WHAT THE EXERCISE ASKS:
Return every line from the records below in which the word "additivity" is found.

Stored entries:
Start of Block

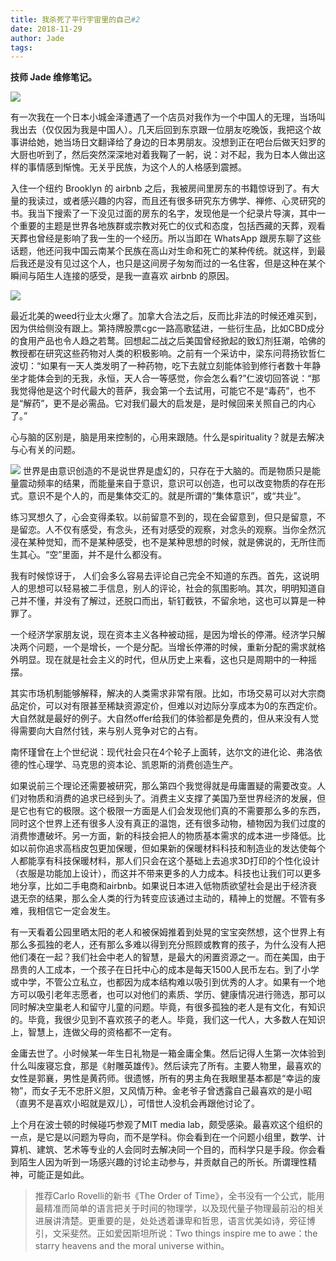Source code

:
 ```yaml
---
title: 我杀死了平行宇宙里的自己#2
date: 2018-11-29
author: Jade
tags: 
---
```


**技师 Jade 维修笔记。**

<!--more-->

![](https://cosmosrepair-1257028016.cos.ap-beijing.myqcloud.com/2019-06-26-641.jpeg)

有一次我在一个日本小城金泽遭遇了一个店员对我作为一个中国人的无理，当场叫我出去（仅仅因为我是中国人）。几天后回到东京跟一位朋友吃晚饭，我把这个故事讲给她，她当场日文翻译给了身边的日本男朋友。没想到正在吧台后做天妇罗的大厨也听到了，然后突然深深地对着我鞠了一躬，说：对不起，我为日本人做出这样的事情感到惭愧。无关乎民族，为这个人的人格感到震撼。

入住一个纽约 Brooklyn 的 airbnb 之后，我被房间里房东的书籍惊讶到了。有大量的我读过，或者感兴趣的内容，而且还有很多研究东方佛学、禅修、心灵研究的书。我当下搜索了一下没见过面的房东的名字，发现他是一个纪录片导演，其中一个重要的主题是世界各地族群或宗教对死亡的仪式和态度，包括西藏的天葬，观看天葬也曾经是影响了我一生的一个经历。所以当即在 WhatsApp 跟房东聊了这些话题，他还问我中国云南某个民族在高山对生命和死亡的某种传统。就这样，到最后我还是没有见过这个人，也只是这间房子匆匆而过的一名住客，但是这种在某个瞬间与陌生人连接的感受，是我一直喜欢 airbnb 的原因。

![](https://cosmosrepair-1257028016.cos.ap-beijing.myqcloud.com/2019-06-26-640%20-1--1.jpeg)

最近北美的weed行业太火爆了。加拿大合法之后，反而比非法的时候还难买到，因为供给侧没有跟上。第持牌股票cgc一路高歌猛进，一些衍生品，比如CBD成分的食用产品也令人趋之若鹜。回想起二战之后美国曾经掀起的致幻剂狂潮，哈佛的教授都在研究这些药物对人类的积极影响。之前有一个采访中，梁东问蒋扬钦哲仁波切：“如果有一天人类发明了一种药物，吃下去就立刻能体验到修行者数十年静坐才能体会到的无我，永恒，天人合一等感觉，你会怎么看?”仁波切回答说：“那我觉得他是这个时代最大的菩萨，我会第一个去试用，可能它不是“毒药”，也不是“解药”，更不是必需品。它对我们最大的启发是，是时候回来关照自己的内心了。”

心与脑的区别是，脑是用来控制的，心用来跟随。什么是spirituality？就是去解决与心有关的问题。

![](https://cosmosrepair-1257028016.cos.ap-beijing.myqcloud.com/2019-06-26-640%20-3--1.jpeg)
世界是由意识创造的不是说世界是虚幻的，只存在于大脑的。而是物质只是能量震动频率的结果，而能量来自于意识，意识可以创造，也可以改变物质的存在形式。意识不是个人的，而是集体交汇的。就是所谓的“集体意识”，或“共业”。

练习冥想久了，心会变得柔软。以前留意不到的，现在会留意到，但只是留意，不是留恋。人不仅有感受，有念头，还有对感受的观察，对念头的观察。当你全然沉浸在某种觉知，而不是某种感受，也不是某种思想的时候，就是佛说的，无所住而生其心。“空”里面，并不是什么都没有。

 我有时候惊讶于， 人们会多么容易去评论自己完全不知道的东西。首先，这说明人的思想可以轻易被二手信息，别人的评论，社会的氛围影响。其次，明明知道自己并不懂，并没有了解过，还脱口而出，斩钉截铁，不留余地，这也可以算是一种罪了。

 一个经济学家朋友说，现在资本主义各种被动摇，是因为增长的停滞。经济学只解决两个问题，一个是增长，一个是分配。当增长停滞的时候，重新分配的需求就格外明显。现在就是社会主义的时代，但从历史上来看，这也只是周期中的一种摇摆。

其实市场机制能够解释，解决的人类需求非常有限。比如，市场交易可以对大宗商品定价，可以对有限甚至稀缺资源定价，但难以对边际分享成本为0的东西定价。大自然就是最好的例子。大自然offer给我们的体验都是免费的，但从来没有人觉得需要向大自然付钱，来与别人竞争对它的占有。

 南怀瑾曾在上个世纪说：现代社会只在4个轮子上面转，达尔文的进化论、弗洛依德的性心理学、马克思的资本论、凯恩斯的消费创造生产。

如果说前三个理论还需要被研究，那么第四个我觉得就是毋庸置疑的需要改变。人们对物质和消费的追求已经到头了。消费主义支撑了美国乃至世界经济的发展，但是它也有它的极限。这个极限一方面是人们会发现他们真的不需要那么多的东西，同时这个世界上还有很多人没有真正的温饱，还有很多动物，植物因为我们过度的消费惨遭破坏。另一方面，新的科技会把人的物质基本需求的成本进一步降低。比如以前你追求高档皮包更加保暖，但如果新的保暖材料科技和制造业的发达使每个人都能享有科技保暖材料，那人们只会在这个基础上去追求3D打印的个性化设计（衣服是功能加上设计），而这并不带来更多的人力成本。科技也让我们可以更多地分享，比如二手电商和airbnb。如果说日本进入低物质欲望社会是出于经济衰退无奈的结果，那么全人类的行为转变应该通过主动的，精神上的觉醒。不管有多难，我相信它一定会发生。

有一天看着公园里晒太阳的老人和被保姆推着到处晃的宝宝突然想，这个世界上有那么多孤独的老人，还有那么多难以得到充分照顾或教育的孩子，为什么没有人把他们凑在一起？我们社会中老人的智慧，是最大的闲置资源之一。而在美国，由于昂贵的人工成本，一个孩子在日托中心的成本是每天1500人民币左右。到了小学或中学，不管公立私立，也都因为成本结构难以吸引到优秀的人才。如果有一个地方可以吸引老年志愿者，也可以对他们的素质、学历、健康情况进行筛选，那可以同时解决空巢老人和留守儿童的问题。毕竟，有很多孤独的老人是有文化，有知识的。毕竟，我很少见到不喜欢孩子的老人。毕竟，我们这一代人，大多数人在知识上，智慧上，连做父母的资格都不一定有。

金庸去世了。小时候某一年生日礼物是一箱金庸全集。然后记得人生第一次体验到什么叫废寝忘食，那是《射雕英雄传》。然后读完了所有。主要人物里，最喜欢的女性是郭襄，男性是黄药师。很遗憾，所有的男主角在我眼里基本都是“幸运的废物”，而女子无不忠肝义胆，又风情万种。金老爷子曾透露自己最喜欢的是小昭（直男不是喜欢小昭就是双儿），可惜世人没机会再跟他讨论了。

上个月在波士顿的时候碰巧参观了MIT media lab，颇受感染。最喜欢这个组织的一点，是它是以问题为导向，而不是学科。你会看到在一个问题小组里，数学、计算机、建筑、艺术等专业的人会同时去解决同一个目的，而科学只是手段。你会看到陌生人因为听到一场感兴趣的讨论主动参与，并贡献自己的所长。所谓理性精神，可能正是如此。

> 推荐Carlo Rovelli的新书《The Order of Time》，全书没有一个公式，能用最精准而简单的语言把关于时间的物理学，以及现代量子物理最前沿的相关进展讲清楚。更重要的是，处处透着谦卑和哲思，语言优美如诗，旁征博引，文采斐然。正如爱因斯坦所说：Two things inspire me to awe：the starry  heavens and the moral universe within。



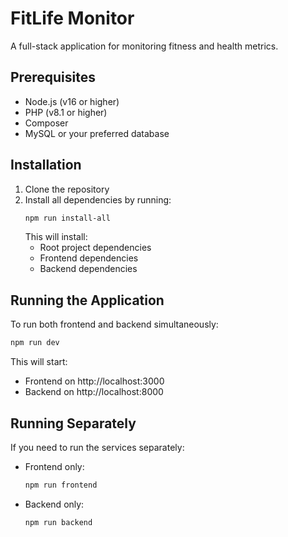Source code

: # FitLife Monitor

A full-stack application for monitoring fitness and health metrics.

## Prerequisites

- Node.js (v16 or higher)
- PHP (v8.1 or higher)
- Composer
- MySQL or your preferred database

## Installation

1. Clone the repository
2. Install all dependencies by running:
   ```bash
   npm run install-all
   ```
   This will install:
   - Root project dependencies
   - Frontend dependencies
   - Backend dependencies

## Running the Application

To run both frontend and backend simultaneously:

```bash
npm run dev
```

This will start:
- Frontend on http://localhost:3000
- Backend on http://localhost:8000

## Running Separately

If you need to run the services separately:

- Frontend only:
  ```bash
  npm run frontend
  ```

- Backend only:
  ```bash
  npm run backend
  ```
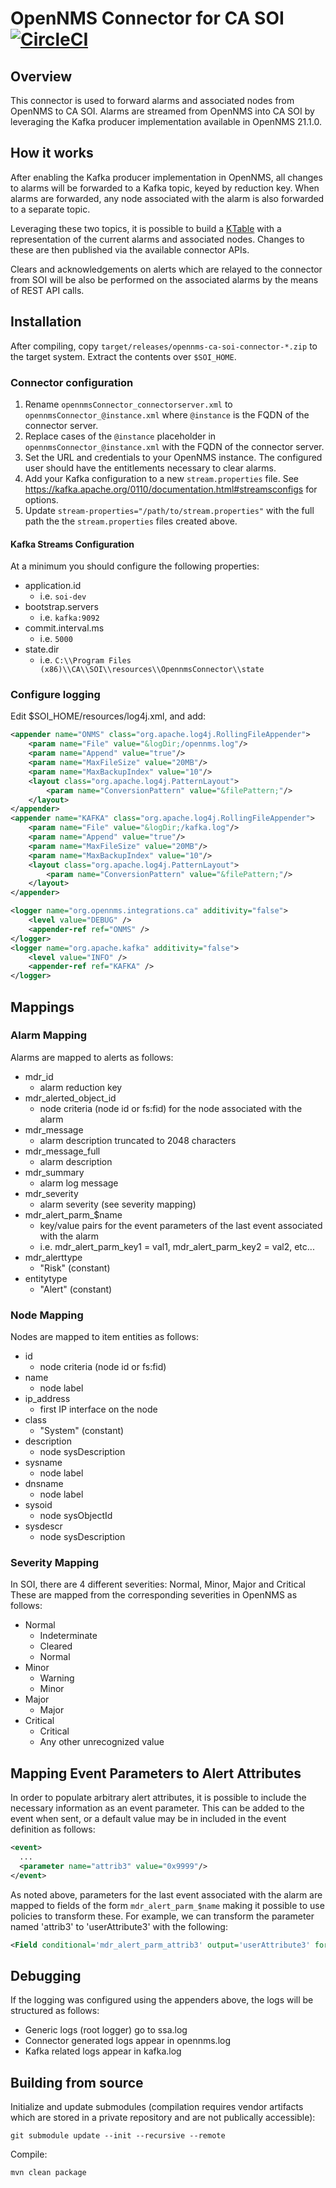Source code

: # OpenNMS Connector for CA SOI [![CircleCI](https://circleci.com/gh/OpenNMS/ca-soi-connector.svg?style=svg)](https://circleci.com/gh/OpenNMS/ca-soi-connector)

## Overview

This connector is used to forward alarms and associated nodes from OpenNMS to CA SOI.
Alarms are streamed from OpenNMS into CA SOI by leveraging the Kafka producer implementation available in OpenNMS 21.1.0.

## How it works

After enabling the Kafka producer implementation in OpenNMS, all changes to alarms will be forwarded to a Kafka topic, keyed by reduction key.
When alarms are forwarded, any node associated with the alarm is also forwarded to a separate topic.

Leveraging these two topics, it is possible to build a [KTable](https://docs.confluent.io/current/streams/concepts.html#ktable) with a representation of the current alarms and associated nodes.
Changes to these are then published via the available connector APIs.

Clears and acknowledgements on alerts which are relayed to the connector from SOI will be also be performed on the associated alarms by the means of REST API calls.

## Installation

After compiling, copy `target/releases/opennms-ca-soi-connector-*.zip` to the target system.
Extract the contents over `$SOI_HOME`.

### Connector configuration

1. Rename `opennmsConnector_connectorserver.xml` to `opennmsConnector_@instance.xml` where `@instance` is the FQDN of the connector server.
1. Replace cases of the `@instance` placeholder in `opennmsConnector_@instance.xml` with the FQDN of the connector server.
1. Set the URL and credentials to your OpenNMS instance. The configured user should have the entitlements necessary to clear alarms.
1. Add your Kafka configuration to a new `stream.properties` file. See https://kafka.apache.org/0110/documentation.html#streamsconfigs for options.
1. Update `stream-properties="/path/to/stream.properties"` with the full path the the `stream.properties` files created above.

#### Kafka Streams Configuration

At a minimum you should configure the following properties:

* application.id
   * i.e. `soi-dev`
* bootstrap.servers
   * i.e. `kafka:9092`
* commit.interval.ms
   * i.e. `5000`
* state.dir
   * i.e. `C:\\Program Files (x86)\\CA\\SOI\\resources\\OpennmsConnector\\state`

### Configure logging

Edit $SOI_HOME/resources/log4j.xml, and add:

```xml
<appender name="ONMS" class="org.apache.log4j.RollingFileAppender">
    <param name="File" value="&logDir;/opennms.log"/>
    <param name="Append" value="true"/>
    <param name="MaxFileSize" value="20MB"/>
    <param name="MaxBackupIndex" value="10"/>
    <layout class="org.apache.log4j.PatternLayout">
        <param name="ConversionPattern" value="&filePattern;"/>
    </layout>
</appender>
<appender name="KAFKA" class="org.apache.log4j.RollingFileAppender">
    <param name="File" value="&logDir;/kafka.log"/>
    <param name="Append" value="true"/>
    <param name="MaxFileSize" value="20MB"/>
    <param name="MaxBackupIndex" value="10"/>
    <layout class="org.apache.log4j.PatternLayout">
        <param name="ConversionPattern" value="&filePattern;"/>
    </layout>
</appender>

<logger name="org.opennms.integrations.ca" additivity="false">
    <level value="DEBUG" />
    <appender-ref ref="ONMS" />
</logger>
<logger name="org.apache.kafka" additivity="false">
    <level value="INFO" />
    <appender-ref ref="KAFKA" />
</logger>
```

## Mappings

### Alarm Mapping

Alarms are mapped to alerts as follows:

* mdr_id
   * alarm reduction key
* mdr_alerted_object_id
   * node criteria (node id or fs:fid) for the node associated with the alarm
* mdr_message
   * alarm description truncated to 2048 characters
* mdr_message_full
   * alarm description
* mdr_summary
   * alarm log message
* mdr_severity
   * alarm severity (see severity mapping)
* mdr_alert_parm_$name
   * key/value pairs for the event parameters of the last event associated with the alarm
   * i.e. mdr_alert_parm_key1 = val1, mdr_alert_parm_key2 = val2, etc...
* mdr_alerttype
   * "Risk" (constant)
* entitytype
   * "Alert" (constant)

### Node Mapping

Nodes are mapped to item entities as follows:

* id
   * node criteria (node id or fs:fid) 
* name
   * node label
* ip_address
   * first IP interface on the node
* class
   * "System" (constant)
* description
   * node sysDescription
* sysname
   * node label
* dnsname
   * node label
* sysoid
   * node sysObjectId
* sysdescr
   * node sysDescription

### Severity Mapping

In SOI, there are 4 different severities: Normal, Minor, Major and Critical
These are mapped from the corresponding severities in OpenNMS as follows:

* Normal
   * Indeterminate
   * Cleared
   * Normal
* Minor
   * Warning
   * Minor
* Major
   * Major
* Critical
   * Critical
   * Any other unrecognized value


## Mapping Event Parameters to Alert Attributes

In order to populate arbitrary alert attributes, it is possible to include the necessary information as an event parameter.
This can be added to the event when sent, or a default value may be in included in the event definition as follows:

```xml
<event>
  ...
  <parameter name="attrib3" value="0x9999"/>
</event>
```

As noted above, parameters for the last event associated with the alarm are mapped to fields of the form `mdr_alert_parm_$name` making it possible to use policies to transform these.
For example, we can transform the parameter named 'attrib3' to 'userAttribute3' with the following:

```xml
<Field conditional='mdr_alert_parm_attrib3' output='userAttribute3' format='{0}' input='mdr_alert_parm_attrib3'/>
```

## Debugging

If the logging was configured using the appenders above, the logs will be structured as follows:
* Generic logs (root logger) go to ssa.log
* Connector generated logs appear in opennms.log
* Kafka related logs appear in kafka.log

## Building from source

Initialize and update submodules (compilation requires vendor artifacts which are stored in a private repository and are not publically accessible):

```
git submodule update --init --recursive --remote
```

Compile:

```
mvn clean package
```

End of Block

SOLUTION TO THE PROBLEM:
<logger name="org.opennms.integrations.ca" additivity="false">
<logger name="org.apache.kafka" additivity="false">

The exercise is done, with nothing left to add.